Publicité

Ma vie de SDF

16 mars 2015

Dans la rue, Jason et Charlène, tous deux âgés de 23 ans, doivent faire face aux attaques sans toujours pouvoir se défendre.

Lorsque la nuit tombe et que Port-Louis devient déserte, la capitale prend un tout autre visage. À 18 heures, les moteurs et le klaxon des voitures laissent place au silence et les milliers de personnes qui arpentent les rues durant la journée disparaissent, donnant à la ville une autre allure. C’est là qu’ils sortent de l’ombre. Certains transportent un sac en piteux état, dans lequel ils disposent probablement de quelques maigres affaires. D’autres ramènent des feuilles de carton qui leur serviront de lit ce soir. Peu à peu, ils prennent possession des lieux, s’installent au Jardin de la Compagnie, devant l’église de l’Immaculée, où ils dorment à la belle étoile, qu’il vente ou qu’il pleuve. Quelques-uns se mettent à l’abri dans les salles des guichets automatiques des banques. On les appelle les sans-abri, les sans domicile fixe (SDF).

 

Sur la place marchande à la rue La Chaussée, là où toute la journée ça grouille de monde, trois personnes occupent l’espace vide. Sur l’un des étals, Jason, Sandra et Charlène discutent, bouteille de rhum à la main. Au premier abord, ils ont l’air jeunes. Fait assez surprenant, car lorsque nous pensons aux sans-abri, nous avons en tête l’image de personnes âgées. Suspicieux, ils hésitent à engager la conversation face à des inconnus, mais concèdent peu à peu à se confier. Charlène et Jason qui souffre d’un handicap, ont tous les deux 23 ans. Sandra, elle, a 36 ans, ce qui confirme notre première impression.

 

Cette dernière nous révèle être mère de quatre enfants, qu’elle n’a pas vus depuis plusieurs mois. La tristesse et le désarroi se mêlant à l’ivresse, les larmes lui montent aux yeux jusqu’à ce qu’elle explose : «Ce n’est pas une vie ! Ce n’est pas une vie ! Moi, je n’ai pas eu de maman ni de papa. À 13 ans, je suis tombée sur un homme drogué et violent.
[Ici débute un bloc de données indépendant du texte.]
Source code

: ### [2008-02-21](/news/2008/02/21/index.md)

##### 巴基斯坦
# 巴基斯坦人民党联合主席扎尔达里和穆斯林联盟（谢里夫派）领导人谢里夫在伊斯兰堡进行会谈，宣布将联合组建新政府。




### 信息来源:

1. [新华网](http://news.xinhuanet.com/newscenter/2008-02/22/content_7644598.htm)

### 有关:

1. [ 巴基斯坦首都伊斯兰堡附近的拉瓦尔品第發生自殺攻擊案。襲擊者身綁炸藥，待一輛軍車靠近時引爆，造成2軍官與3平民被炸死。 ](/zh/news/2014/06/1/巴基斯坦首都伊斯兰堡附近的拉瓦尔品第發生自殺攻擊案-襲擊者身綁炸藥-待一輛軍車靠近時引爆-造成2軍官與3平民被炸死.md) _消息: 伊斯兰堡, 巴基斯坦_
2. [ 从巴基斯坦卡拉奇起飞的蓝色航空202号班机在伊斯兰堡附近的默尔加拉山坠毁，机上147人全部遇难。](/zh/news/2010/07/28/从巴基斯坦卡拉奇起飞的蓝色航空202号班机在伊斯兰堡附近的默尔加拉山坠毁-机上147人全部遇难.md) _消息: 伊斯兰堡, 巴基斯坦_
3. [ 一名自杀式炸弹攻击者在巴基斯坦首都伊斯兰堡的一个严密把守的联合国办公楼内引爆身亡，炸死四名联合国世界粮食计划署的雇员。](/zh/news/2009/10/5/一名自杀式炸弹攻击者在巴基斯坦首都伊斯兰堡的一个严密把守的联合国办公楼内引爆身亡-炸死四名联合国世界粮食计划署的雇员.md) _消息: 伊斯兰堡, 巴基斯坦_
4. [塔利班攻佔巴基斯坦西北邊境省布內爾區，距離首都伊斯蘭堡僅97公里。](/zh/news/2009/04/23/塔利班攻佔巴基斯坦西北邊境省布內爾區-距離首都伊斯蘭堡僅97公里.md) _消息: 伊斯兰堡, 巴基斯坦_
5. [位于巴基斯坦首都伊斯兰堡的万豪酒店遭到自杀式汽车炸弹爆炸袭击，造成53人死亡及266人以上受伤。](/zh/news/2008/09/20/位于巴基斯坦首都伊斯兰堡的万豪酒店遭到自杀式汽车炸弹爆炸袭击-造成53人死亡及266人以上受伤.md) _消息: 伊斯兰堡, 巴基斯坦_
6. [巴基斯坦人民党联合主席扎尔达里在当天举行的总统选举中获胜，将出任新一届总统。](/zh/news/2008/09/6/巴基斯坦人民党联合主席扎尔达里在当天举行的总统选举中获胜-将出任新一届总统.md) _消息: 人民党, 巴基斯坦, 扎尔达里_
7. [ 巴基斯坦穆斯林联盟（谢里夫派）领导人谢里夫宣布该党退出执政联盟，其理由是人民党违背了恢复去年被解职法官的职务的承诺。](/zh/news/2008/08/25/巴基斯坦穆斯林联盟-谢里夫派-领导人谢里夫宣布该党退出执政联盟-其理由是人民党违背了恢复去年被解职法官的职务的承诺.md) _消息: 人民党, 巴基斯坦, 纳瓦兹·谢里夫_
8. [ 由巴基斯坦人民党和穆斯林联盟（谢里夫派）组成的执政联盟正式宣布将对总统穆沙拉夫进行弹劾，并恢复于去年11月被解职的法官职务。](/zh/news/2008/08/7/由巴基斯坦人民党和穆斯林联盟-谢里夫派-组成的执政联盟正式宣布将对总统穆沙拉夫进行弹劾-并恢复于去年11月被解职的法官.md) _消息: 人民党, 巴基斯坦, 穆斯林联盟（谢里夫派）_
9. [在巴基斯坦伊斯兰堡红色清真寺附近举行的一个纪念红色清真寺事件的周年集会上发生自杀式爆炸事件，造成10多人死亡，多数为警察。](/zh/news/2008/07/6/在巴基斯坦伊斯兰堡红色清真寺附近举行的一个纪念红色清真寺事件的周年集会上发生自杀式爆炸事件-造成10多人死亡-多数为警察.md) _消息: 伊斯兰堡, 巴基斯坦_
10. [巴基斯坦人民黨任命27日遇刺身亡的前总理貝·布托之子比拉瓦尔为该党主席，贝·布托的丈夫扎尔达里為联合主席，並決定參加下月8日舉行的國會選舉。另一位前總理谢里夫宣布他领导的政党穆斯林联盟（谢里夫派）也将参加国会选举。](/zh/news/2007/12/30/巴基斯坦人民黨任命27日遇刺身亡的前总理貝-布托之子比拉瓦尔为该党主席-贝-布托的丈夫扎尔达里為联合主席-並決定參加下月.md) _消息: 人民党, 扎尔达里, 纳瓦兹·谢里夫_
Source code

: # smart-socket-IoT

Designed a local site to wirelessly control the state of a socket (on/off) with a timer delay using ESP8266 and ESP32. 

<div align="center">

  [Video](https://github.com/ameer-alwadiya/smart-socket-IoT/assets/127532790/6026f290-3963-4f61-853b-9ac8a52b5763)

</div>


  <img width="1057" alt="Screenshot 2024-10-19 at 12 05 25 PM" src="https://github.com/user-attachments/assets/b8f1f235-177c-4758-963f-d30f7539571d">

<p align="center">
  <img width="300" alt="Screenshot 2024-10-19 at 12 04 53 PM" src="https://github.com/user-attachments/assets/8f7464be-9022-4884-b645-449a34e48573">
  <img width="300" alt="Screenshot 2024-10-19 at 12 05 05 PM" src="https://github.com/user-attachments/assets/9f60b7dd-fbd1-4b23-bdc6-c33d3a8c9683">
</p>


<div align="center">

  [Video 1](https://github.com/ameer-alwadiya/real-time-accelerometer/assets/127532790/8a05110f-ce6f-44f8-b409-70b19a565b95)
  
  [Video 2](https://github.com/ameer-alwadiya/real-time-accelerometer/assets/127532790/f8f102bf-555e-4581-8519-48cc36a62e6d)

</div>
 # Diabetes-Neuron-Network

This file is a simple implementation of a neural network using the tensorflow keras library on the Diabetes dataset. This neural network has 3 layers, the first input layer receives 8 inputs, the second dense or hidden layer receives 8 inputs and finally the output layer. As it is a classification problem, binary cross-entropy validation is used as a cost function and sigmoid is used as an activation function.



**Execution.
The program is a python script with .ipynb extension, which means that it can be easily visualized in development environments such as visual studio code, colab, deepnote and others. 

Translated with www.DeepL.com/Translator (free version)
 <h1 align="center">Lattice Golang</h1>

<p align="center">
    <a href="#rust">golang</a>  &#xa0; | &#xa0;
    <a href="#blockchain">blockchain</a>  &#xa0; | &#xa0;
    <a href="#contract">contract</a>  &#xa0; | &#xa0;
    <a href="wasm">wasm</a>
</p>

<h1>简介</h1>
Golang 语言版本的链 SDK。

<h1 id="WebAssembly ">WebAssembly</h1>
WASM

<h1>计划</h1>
J’ai été coupeuse de cannes pour vivre moi», s’écrie-t-elle, incapable de finir sa phrase. Elle prend vite une gorgée de rhum pour se calmer. Impossible. Elle pleure, parle de ses enfants et demande la minute d’après d’arrêter, évoque son histoire, avant de demander à quoi ça sert de ressasser tout ça. Elle dit vouloir changer de vie, mais n’y croit pas vraiment : «Nous ne voulons pas finir dans un couvent. Nous aimons notre liberté.»

 

Aujourd’hui, comme tous les jours, ils ont passé la journée à arpenter les rues, à «trase» sur ce qu’ils appellent le «koltar». Ils font la charité pour avoir quelques sous, pour pouvoir manger quelque chose et acheter leurs cigarettes et leurs bouteilles. Récemment, ils ont trouvé une maison abandonnée qu’ils squattent en ce moment. Les trois acolytes se sont rencontrés il y a quelque temps. Depuis, ils forment une petite bande. «Nous restons ensemble. Nous veillons les uns sur les autres», confie Charlène qui nous demande une cigarette avant de poursuivre son récit.

 

Descente aux enfers

 

Trois ans que cette jeune femme vit dans la rue. Elle raconte avoir eu une enfance difficile et avoir vécu dans des conditions précaires : «Je ne sais pas lire ni écrire. Je ne suis pas beaucoup partie à l’école. J’étais une enfant assez difficile et j’ai eu des soucis avec l’alcool assez tôt. J’ai eu un enfant qui, aujourd’hui, vit avec sa grand-mère.» Quand, à la mort de ses parents, des problèmes font surface entre elle et ses frères et sœurs, Charlène se retrouve à la rue. Une descente aux enfers dont elle n’arrive pas s’extirper : «Bien sûr que je n’aime pas être là. Moi aussi j’ai envie d’avoir un endroit où vivre, mais je n’arrive pas à m’en sortir. Je bois pour oublier ce que je vis. Je me saoule jusqu’à tomber quelque part et m’endormir.» Dans ces moments-là, le monde des SDF se révèle particulièrement dangereux. La nuit, les attaques sont fréquentes et, dans la rue, c’est un peu la loi du plus fort qui prime. Jason en a fait les frais récemment. Il en porte toujours les traces sur son visage.

 

À cause de son handicap, il arrive difficilement à s’exprimer. Ses deux amies sont bien au courant de son histoire. Apparemment, le jeune homme a été abandonné par sa mère à sa naissance et c’est une dénommée Thérèse, sans-abri elle aussi, qui l’a recueilli et qui s’est occupée de lui. Lorsqu’elle est décédée, il a erré seul pendant quelque temps, avant de tomber sur Charlène et Sandra. «L’autre jour, ils l’ont attaqué et frappé. Ils font ça pour voler ce qu’il a pu gagner durant la journée. C’est très dangereux de vivre dans la rue», raconte Charlène.

 

Elle explique que, lorsqu’ils cherchent du secours, ils se heurtent au dédain et à l’indifférence des autorités concernées. Le regard des autres est une blessure profonde chez les SDF. Ils se sentent ignorés, rejetés et méprisés, avec le sentiment d’être des déchets de la société et d’avoir perdu toute dignité. Cependant, il y a aussi, quelques fois, des bons samaritains. Il y a deux semaines, ils ont rencontré Imran qui a été touché par leur histoire et qui, depuis, vient les voir tous les jours, avec de quoi manger. Une main tendue pour, peut-être, les aider à se relever.